Group momentum and group inertia are two sides of the same coin. To lead an effective team you have to get everyone moving and eventually in the same direction. But left to their own accord, people will naturally go their own way or worse stay at rest.

Many entrepreneurs simply think that a good idea or great compensation is enough to get the people engine running at peak performance. But so many components are involved in team dynamics and many outside the sphere of influence for a CEO.

In my experience I have found one effective key to get a group of people moving forward and in the same manner... constant communication. The simple way is to go and talk to each one of them and make sure they understand the why and how of the objective. And most importantly you must instigate desire or things will never move forward. The problem with this approach is that is time consuming and rarely scalable.

To bring efficiency to the process, you must learn to use communication tools like writing and video so you can communicate high-powered emotion to many at one time.
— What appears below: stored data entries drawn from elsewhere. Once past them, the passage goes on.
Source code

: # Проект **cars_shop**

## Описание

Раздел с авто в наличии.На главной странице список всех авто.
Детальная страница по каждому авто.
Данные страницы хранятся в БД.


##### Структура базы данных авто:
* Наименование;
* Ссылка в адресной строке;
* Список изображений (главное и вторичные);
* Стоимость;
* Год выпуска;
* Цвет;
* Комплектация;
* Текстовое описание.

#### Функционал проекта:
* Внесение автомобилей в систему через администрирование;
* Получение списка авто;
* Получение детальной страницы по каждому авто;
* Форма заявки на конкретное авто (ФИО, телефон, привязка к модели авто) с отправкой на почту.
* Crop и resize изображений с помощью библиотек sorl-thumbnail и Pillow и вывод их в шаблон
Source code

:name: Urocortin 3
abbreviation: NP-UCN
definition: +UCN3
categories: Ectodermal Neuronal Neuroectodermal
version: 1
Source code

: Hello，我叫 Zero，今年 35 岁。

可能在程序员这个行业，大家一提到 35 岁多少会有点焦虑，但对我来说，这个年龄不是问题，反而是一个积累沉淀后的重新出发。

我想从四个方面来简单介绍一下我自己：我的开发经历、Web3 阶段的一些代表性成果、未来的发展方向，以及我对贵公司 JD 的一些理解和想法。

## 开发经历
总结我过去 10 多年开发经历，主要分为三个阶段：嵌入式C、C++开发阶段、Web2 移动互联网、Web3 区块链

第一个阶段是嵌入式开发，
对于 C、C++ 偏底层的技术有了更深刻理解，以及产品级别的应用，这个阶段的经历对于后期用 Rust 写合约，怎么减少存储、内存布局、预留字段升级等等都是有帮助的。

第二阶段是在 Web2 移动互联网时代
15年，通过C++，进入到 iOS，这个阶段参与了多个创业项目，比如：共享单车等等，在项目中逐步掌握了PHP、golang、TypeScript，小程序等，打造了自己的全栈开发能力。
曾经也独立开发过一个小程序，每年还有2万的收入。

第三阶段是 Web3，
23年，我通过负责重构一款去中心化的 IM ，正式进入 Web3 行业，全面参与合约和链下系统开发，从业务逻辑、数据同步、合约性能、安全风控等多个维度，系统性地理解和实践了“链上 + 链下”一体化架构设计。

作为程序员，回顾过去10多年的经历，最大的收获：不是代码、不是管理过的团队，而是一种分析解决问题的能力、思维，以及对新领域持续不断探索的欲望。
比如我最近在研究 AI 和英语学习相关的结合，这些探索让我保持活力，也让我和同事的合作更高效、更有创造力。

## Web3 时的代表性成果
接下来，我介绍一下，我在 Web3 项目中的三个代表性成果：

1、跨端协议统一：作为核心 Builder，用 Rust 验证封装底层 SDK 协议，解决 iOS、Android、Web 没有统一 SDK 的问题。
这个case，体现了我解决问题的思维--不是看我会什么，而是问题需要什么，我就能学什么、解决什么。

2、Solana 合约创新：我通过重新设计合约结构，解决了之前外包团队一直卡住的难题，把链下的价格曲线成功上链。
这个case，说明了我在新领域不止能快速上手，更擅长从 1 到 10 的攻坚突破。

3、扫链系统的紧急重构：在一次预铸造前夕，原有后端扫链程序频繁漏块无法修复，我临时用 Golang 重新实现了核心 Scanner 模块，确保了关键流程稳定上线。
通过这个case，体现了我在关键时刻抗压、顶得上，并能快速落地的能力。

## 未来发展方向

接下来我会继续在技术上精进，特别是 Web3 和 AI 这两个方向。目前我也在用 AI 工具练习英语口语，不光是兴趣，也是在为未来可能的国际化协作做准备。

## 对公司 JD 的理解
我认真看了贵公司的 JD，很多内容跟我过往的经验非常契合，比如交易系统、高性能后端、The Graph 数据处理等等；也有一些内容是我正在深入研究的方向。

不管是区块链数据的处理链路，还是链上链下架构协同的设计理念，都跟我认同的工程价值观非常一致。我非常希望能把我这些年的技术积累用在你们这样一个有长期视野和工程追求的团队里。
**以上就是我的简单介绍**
Of course the hard part there is to be compelling. That only works when you transmit the right message to the right people. So if you are till stuck, you might want to reassess the team and the objective

Here are additional insights from my Inc. colleagues.

1. Focus on small steps towards a greater goal.

I learned a valuable lesson when listening to a motivational speaker with a military background.  He shared that the most important thing he could do for his troops was to make sure they understood the goal--that the mission was to get to the top of a hill or to recapture a position.  With this end in mind, he then told his troops to measure every tactic against whether or not it was moving them closer to their target.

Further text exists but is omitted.